I think the active means that it is the default route being used by OPNsense

if wanA is active vs wanB... connection will use wanA.

you can also decrease (lower is prioritized, I believe) the link priority for it to be "active"

I don't think so. Entries made in System:Gateways do not alter my routing table.

Not matter which gateway is shown (active), the default route is still the WAN gateway which is correct.

Altering priorities does not change anything. The most strange thing is the corrrect shown routing table, but the wrong routing done.

My routing tables show gateway A as used, but when activating gateway B, all A routes are routed via B.

So I want to find out what adding a gateway in System:Gatways actually does. For me it was just a place to define a gateway that can be used in interfaces and routes later.

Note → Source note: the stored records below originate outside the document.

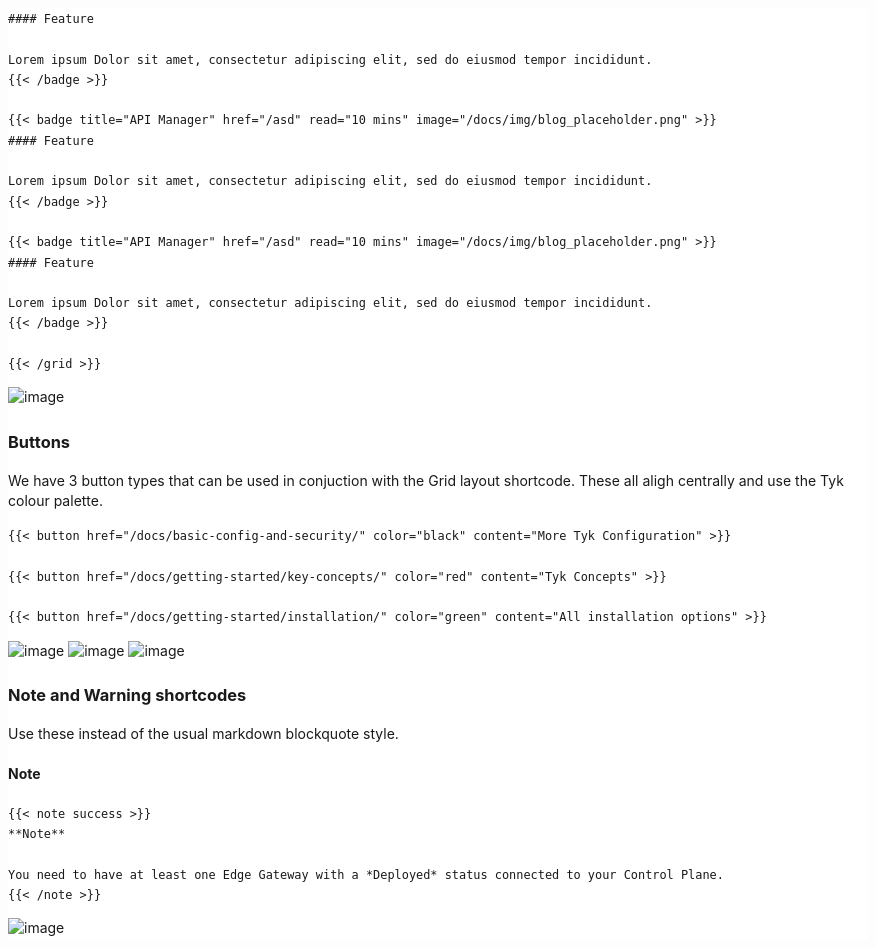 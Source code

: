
 ```
#### Feature

Lorem ipsum Dolor sit amet, consectetur adipiscing elit, sed do eiusmod tempor incididunt.
{{< /badge >}}

{{< badge title="API Manager" href="/asd" read="10 mins" image="/docs/img/blog_placeholder.png" >}}
#### Feature

Lorem ipsum Dolor sit amet, consectetur adipiscing elit, sed do eiusmod tempor incididunt.
{{< /badge >}}

{{< badge title="API Manager" href="/asd" read="10 mins" image="/docs/img/blog_placeholder.png" >}}
#### Feature

Lorem ipsum Dolor sit amet, consectetur adipiscing elit, sed do eiusmod tempor incididunt.
{{< /badge >}}

{{< /grid >}}
```
![image](https://user-images.githubusercontent.com/1983518/92096033-57c81e00-edce-11ea-8d15-193f89a7f6da.png)

### Buttons

We have 3 button types that can be used in conjuction with the Grid layout shortcode. These all aligh centrally and use the Tyk colour palette.

```
{{< button href="/docs/basic-config-and-security/" color="black" content="More Tyk Configuration" >}}

{{< button href="/docs/getting-started/key-concepts/" color="red" content="Tyk Concepts" >}}

{{< button href="/docs/getting-started/installation/" color="green" content="All installation options" >}}
```
![image](https://user-images.githubusercontent.com/1983518/92096160-775f4680-edce-11ea-8d67-3106e482ad4a.png)
![image](https://user-images.githubusercontent.com/1983518/92096210-8645f900-edce-11ea-9ccd-b0a013e6f582.png)
![image](https://user-images.githubusercontent.com/1983518/92096267-98279c00-edce-11ea-9a50-b20aa016e189.png)

### Note and Warning shortcodes

Use these instead of the usual markdown blockquote style.

#### Note

```
{{< note success >}}
**Note**
  
You need to have at least one Edge Gateway with a *Deployed* status connected to your Control Plane.
{{< /note >}}
```
![image](https://user-images.githubusercontent.com/1983518/104920964-8d8e2d80-5990-11eb-8bc6-7cae78bf54dd.png)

But the definition of a gatway already changes something. I never thought that a pc would use other routes than defined in the kernel routing table.
Intel(R) Xeon(R) Silver 4116 CPU @ 2.10GHz (24 cores)
256 GB RAM, 300GB RAID1, 3x4 10G Chelsio T540-CO-SR

in my case, I have wanA and wanB, whenever I change priorities or which ever is "active". that is the one being used as the Internet connection. but both my WAN have different subnets and IP though.

Well, actually it does not concern WAN nor internet connection. It is just an unpredictable behaviour when I add a new internal gateway which prevents me from using OPNsense as router.

On every other PC, L3 switch, router I can add additional gateways in one subnet without crashing the existing routing logic.
Intel(R) Xeon(R) Silver 4116 CPU @ 2.10GHz (24 cores)
256 GB RAM, 300GB RAID1, 3x4 10G Chelsio T540-CO-SR